US brewer Molson Coors is the latest brand to launch a direct-to-consumer service, shipping beer direct to customers’ homes via two new e-commerce platforms.

The company has launched sites for Blue Moon and Miller Lite, enabling fulfilment via third-party marketplaces Drizly and Minibar Delivery to get around restrictions on selling beer online.

The plan is not just to sell more beer, however. According to Digiday, Molson Coors also wants to gain insight into its customers through their browsing habits, data it hopes can be used for more targeted marketing and potentially for developing new products.

The company also hopes to be able to monetise its websites and the ads on them through shoppable features.

“A direct-to-consumer website allows us far deeper insights around clickstream data, consumer behavior, how they operate and where they live,” said Trey Harshfield, Molson Coors’ global director of e-commerce.

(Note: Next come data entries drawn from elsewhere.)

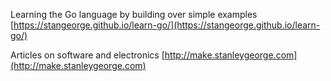 Learning the Go language by building over simple examples [https://stangeorge.github.io/learn-go/](https://stangeorge.github.io/learn-go/)

Articles on software and electronics [http://make.stanleygeorge.com](http://make.stanleygeorge.com)
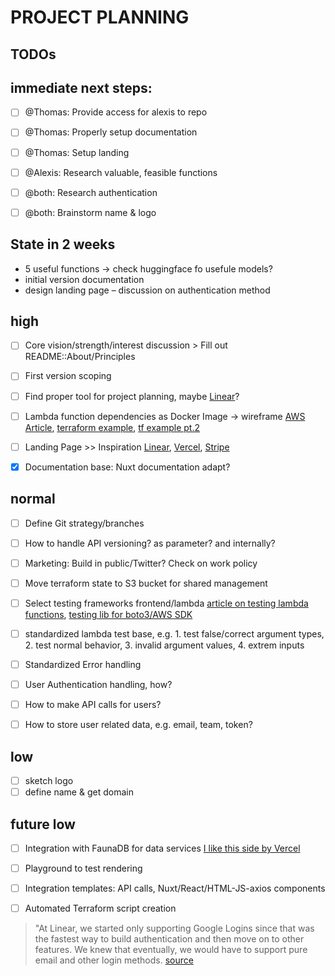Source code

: # PROJECT PLANNING


## TODOs

## immediate next steps:
- [ ] @Thomas: Provide access for alexis to repo
- [ ] @Thomas: Properly setup documentation
- [ ] @Thomas: Setup landing
- [ ] @Alexis: Research valuable, feasible functions
- [ ] @both: Research authentication
- [ ] @both: Brainstorm name & logo


## State in 2 weeks
- 5 useful functions -> check huggingface fo usefule models?
- initial version documentation
- design landing page
– discussion on authentication method


## high
- [ ] Core vision/strength/interest discussion > Fill out README::About/Principles
- [ ] First version scoping
- [ ] Find proper tool for project planning, maybe [Linear](https://linear.app/)?
- [ ] Lambda function dependencies as Docker Image -> wireframe [AWS Article](https://aws.amazon.com/blogs/machine-learning/using-container-images-to-run-pytorch-models-in-aws-lambda/), [terraform example](https://github.com/terraform-aws-modules/terraform-aws-lambda/blob/v2.7.0/examples/container-image/main.tf), [tf example pt.2](https://registry.terraform.io/modules/terraform-aws-modules/lambda/aws/latest/examples/container-image#output_docker_image_uri)
- [ ] Landing Page >> Inspiration [Linear](https://linear.app/), [Vercel](https://vercel.com/), [Stripe](https://stripe.com/en-sg)
- [x] Documentation base: Nuxt documentation adapt?


## normal
- [ ] Define Git strategy/branches
- [ ] How to handle API versioning? as parameter? and internally?
- [ ] Marketing: Build in public/Twitter? Check on work policy
- [ ] Move terraform state to S3 bucket for shared management
- [ ] Select testing frameworks frontend/lambda [article on testing lambda functions](https://towardsdatascience.com/how-i-write-meaningful-tests-for-aws-lambda-functions-f009f0a9c587), [testing lib for boto3/AWS SDK](http://docs.getmoto.org/en/latest/)
- [ ] standardized lambda test base, e.g. 1. test false/correct argument types, 2. test normal behavior, 3. invalid argument values, 4. extrem inputs
- [ ] Standardized Error handling
- [ ] User Authentication handling, how?
- [ ] How to make API calls for users?
- [ ] How to store user related data, e.g. email, team, token?



## low
- [ ] sketch logo
- [ ] define name & get domain

## future low
- [ ] Integration with FaunaDB for data services [I like this side by Vercel](https://vercel.com/integrations/datadog-logs)
- [ ] Playground to test rendering
- [ ] Integration templates: API calls, Nuxt/React/HTML-JS-axios components
- [ ] Automated Terraform script creation



> "At Linear, we started only supporting Google Logins since that was the fastest way to build authentication and then move on to other features. We knew that eventually, we would have to support pure email and other login methods.
[source](https://medium.com/linear-app/building-at-the-early-stage-e79e696341db)
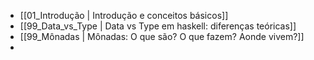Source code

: - [[01_Introdução | Introdução e conceitos básicos]]
- [[99_Data_vs_Type | Data vs Type em haskell: diferenças teóricas]]
- [[99_Mônadas | Mônadas: O que são? O que fazem? Aonde vivem?]]
- 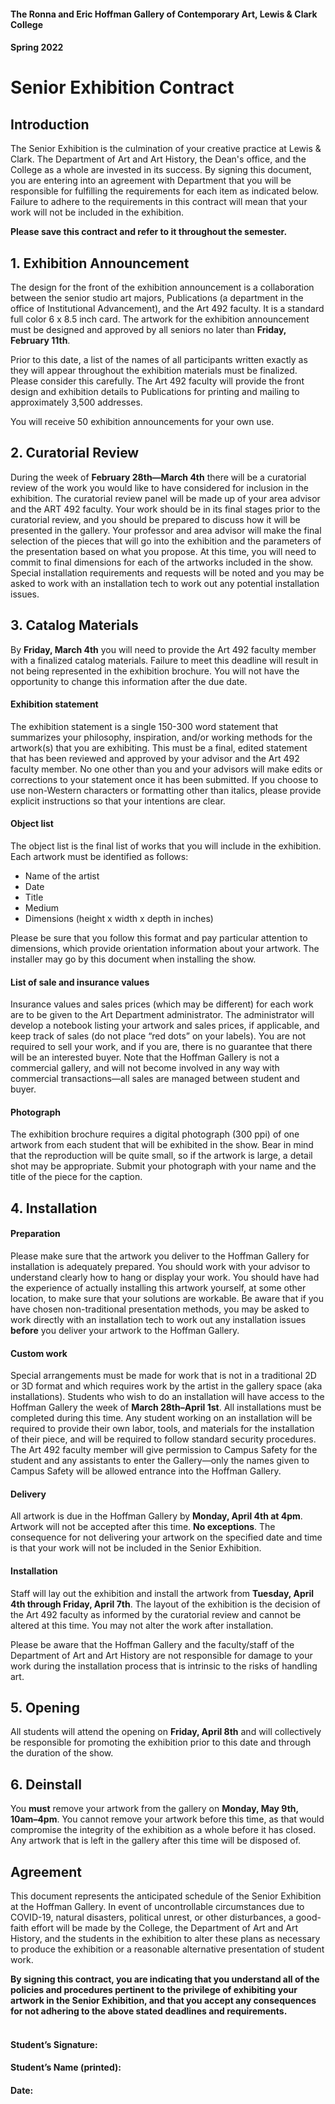 #### The Ronna and Eric Hoffman Gallery of Contemporary Art, Lewis & Clark College
#### Spring 2022

# Senior Exhibition Contract

## Introduction

The Senior Exhibition is the culmination of your creative practice at Lewis & Clark. The Department of Art and Art History, the Dean's office, and the College as a whole are invested in its success. By signing this document, you are entering into an agreement with Department that you will be responsible for fulfilling the requirements for each item as indicated below. Failure to adhere to the requirements in this contract will mean that your work will not be included in the exhibition.

**Please save this contract and refer to it throughout the semester.**

## 1. Exhibition Announcement

The design for the front of the exhibition announcement is a collaboration between the senior studio art majors, Publications (a department in the office of Institutional Advancement), and the Art 492 faculty. It is a standard full color 6 x 8.5 inch card. The artwork for the exhibition announcement must be designed and approved by all seniors no later than **Friday, February 11th**.

Prior to this date, a list of the names of all participants written exactly as they will appear throughout the exhibition materials must be finalized. Please consider this carefully. The Art 492 faculty will provide the front design and exhibition details to Publications for printing and mailing to approximately 3,500 addresses.

You will receive 50 exhibition announcements for your own use.


## 2. Curatorial Review

During the week of **February 28th—March 4th** there will be a curatorial review of the work you would like to have considered for inclusion in the exhibition. The curatorial review panel will be made up of your area advisor and the ART 492 faculty. Your work should be in its final stages prior to the curatorial review, and you should be prepared to discuss how it will be presented in the gallery. Your professor and area advisor will make the final selection of the pieces that will go into the exhibition and the parameters of the presentation based on what you propose. At this time, you will need to commit to final dimensions for each of the artworks included in the show. Special installation requirements and requests will be noted and you may be asked to work with an installation tech to work out any potential installation issues.  


## 3. Catalog Materials

By **Friday, March 4th** you will need to provide the Art 492 faculty member with a finalized catalog materials. Failure to meet this deadline will result in not being represented in the exhibition brochure. You will not have the opportunity to change this information after the due date.

#### Exhibition statement
The exhibition statement is a single 150-300 word statement that summarizes your philosophy, inspiration, and/or working methods for the artwork(s) that you are exhibiting. This must be a final, edited statement that has been reviewed and approved by your advisor and the Art 492 faculty member. No one other than you and your advisors will make edits or corrections to your statement once it has been submitted. If you choose to use non-Western characters or formatting other than italics, please provide explicit instructions so that your intentions are clear.

#### Object list
The object list is the final list of works that you will include in the exhibition. Each artwork must be identified as follows:

- Name of the artist
- Date
- Title
- Medium
- Dimensions (height x width x depth in inches)

Please be sure that you follow this format and pay particular attention to dimensions, which provide orientation information about your artwork. The installer may go by this document when installing the show.

#### List of sale and insurance values
Insurance values and sales prices (which may be different) for each work are to be given to the Art Department administrator. The administrator will develop a notebook listing your artwork and sales prices, if applicable, and keep track of sales (do not place “red dots” on your labels). You are not required to sell your work, and if you are, there is no guarantee that there will be an interested buyer. Note that the Hoffman Gallery is not a commercial gallery, and will not become involved in any way with commercial transactions—all sales are managed between student and buyer.

#### Photograph
The exhibition brochure requires a digital photograph (300 ppi) of one artwork from each student that will be exhibited in the show. Bear in mind that the reproduction will be quite small, so if the artwork is large, a detail shot may be appropriate. Submit your photograph with your name and the title of the piece for the caption.


## 4. Installation

#### Preparation
Please make sure that the artwork you deliver to the Hoffman Gallery for installation is adequately prepared. You should work with your advisor to understand clearly how to hang or display your work. You should have had the experience of actually installing this artwork yourself, at some other location, to make sure that your solutions are workable. Be aware that if you have chosen non-traditional presentation methods, you may be asked to work directly with an installation tech to work out any installation issues **before** you deliver your artwork to the Hoffman Gallery.

#### Custom work
Special arrangements must be made for work that is not in a traditional 2D or 3D format and which requires work by the artist in the gallery space (aka installations). Students who wish to do an installation will have access to the Hoffman Gallery the week of **March 28th–April 1st**. All  installations must be completed during this time. Any student working on an installation will be required to provide their own labor, tools, and materials for the installation of their piece, and will be required to follow standard security procedures. The Art 492 faculty member will give permission to Campus Safety for the student and any assistants to enter the Gallery—only the names given to Campus Safety will be allowed entrance into the Hoffman Gallery.

#### Delivery
All artwork is due in the Hoffman Gallery by **Monday, April 4th at 4pm**. Artwork will not be accepted after this time. **No exceptions**. The consequence for not delivering your artwork on the specified date and time is that your work will not be included in the Senior Exhibition.

#### Installation
Staff will lay out the exhibition and install the artwork from **Tuesday, April 4th through Friday, April 7th**. The layout of the exhibition is the decision of the Art 492 faculty as informed by the curatorial review and cannot be altered at this time. You may not alter the work after installation.

Please be aware that the Hoffman Gallery and the faculty/staff of the Department of Art and Art History are not responsible for damage to your work during the installation process that is intrinsic to the risks of handling art.


## 5. Opening

All students will attend the opening on **Friday, April 8th** and will collectively be responsible for promoting the exhibition prior to this date and through the duration of the show.


## 6. Deinstall

You **must** remove your artwork from the gallery on **Monday, May 9th, 10am–4pm**. You cannot remove your artwork before this time, as that would compromise the integrity of the exhibition as a whole before it has closed. Any artwork that is left in the gallery after this time will be disposed of.


## Agreement

This document represents the anticipated schedule of the Senior Exhibition at the Hoffman Gallery. In event of uncontrollable circumstances due to COVID-19, natural disasters, political unrest, or other disturbances, a good-faith effort will be made by the College, the Department of Art and Art History, and the students in the exhibition to alter these plans as necessary to produce the exhibition or a reasonable alternative presentation of student work.

**By signing this contract, you are indicating that you understand all of the policies and procedures pertinent to the privilege of exhibiting your artwork in the Senior Exhibition, and that you accept any consequences for not adhering to the above stated deadlines and requirements.**  
&nbsp;
&nbsp;

#### Student’s Signature:
#### Student’s Name (printed):
#### Date:

&nbsp;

“It’s effectively solving another problem of driving awareness around buying beer.”

But it’s not easy for an alcohol brand to launch DTC in the US. There is a three-step process of distribution – manufacture, wholesalers and retailers – and no one company can be involved in more than one element. The vast majority of beer buying therefore takes place in-store.

Molson Coors says just 1% of beer is bought online, and 80% of people don’t even know it’s available online. But the growth of e-commerce marketplaces such as Drizly and Minibar Delivery means this is changing, opening up a DTC route.

“[Beer] brand sites weren’t really designed to sell beer anyway, so these click-through destinations were previously kind of dead-ends that we weren’t monetising,” Harshfield said, adding that selling more beer is currently a secondary aim – the main purpose of the project at this stage is customer insight.

Minibar Delivery co-founder Lara Crystal told Digiday, “For years, there’s been a lack of transparency – a lot of alcohol advertising has been out of home, on television.

“They haven’t had the benefits a lot of other industries have had, in terms of that data analysis to understand who are their customers, what are they buying, where are they buying, how the competition is affecting them and how does pricing matter.”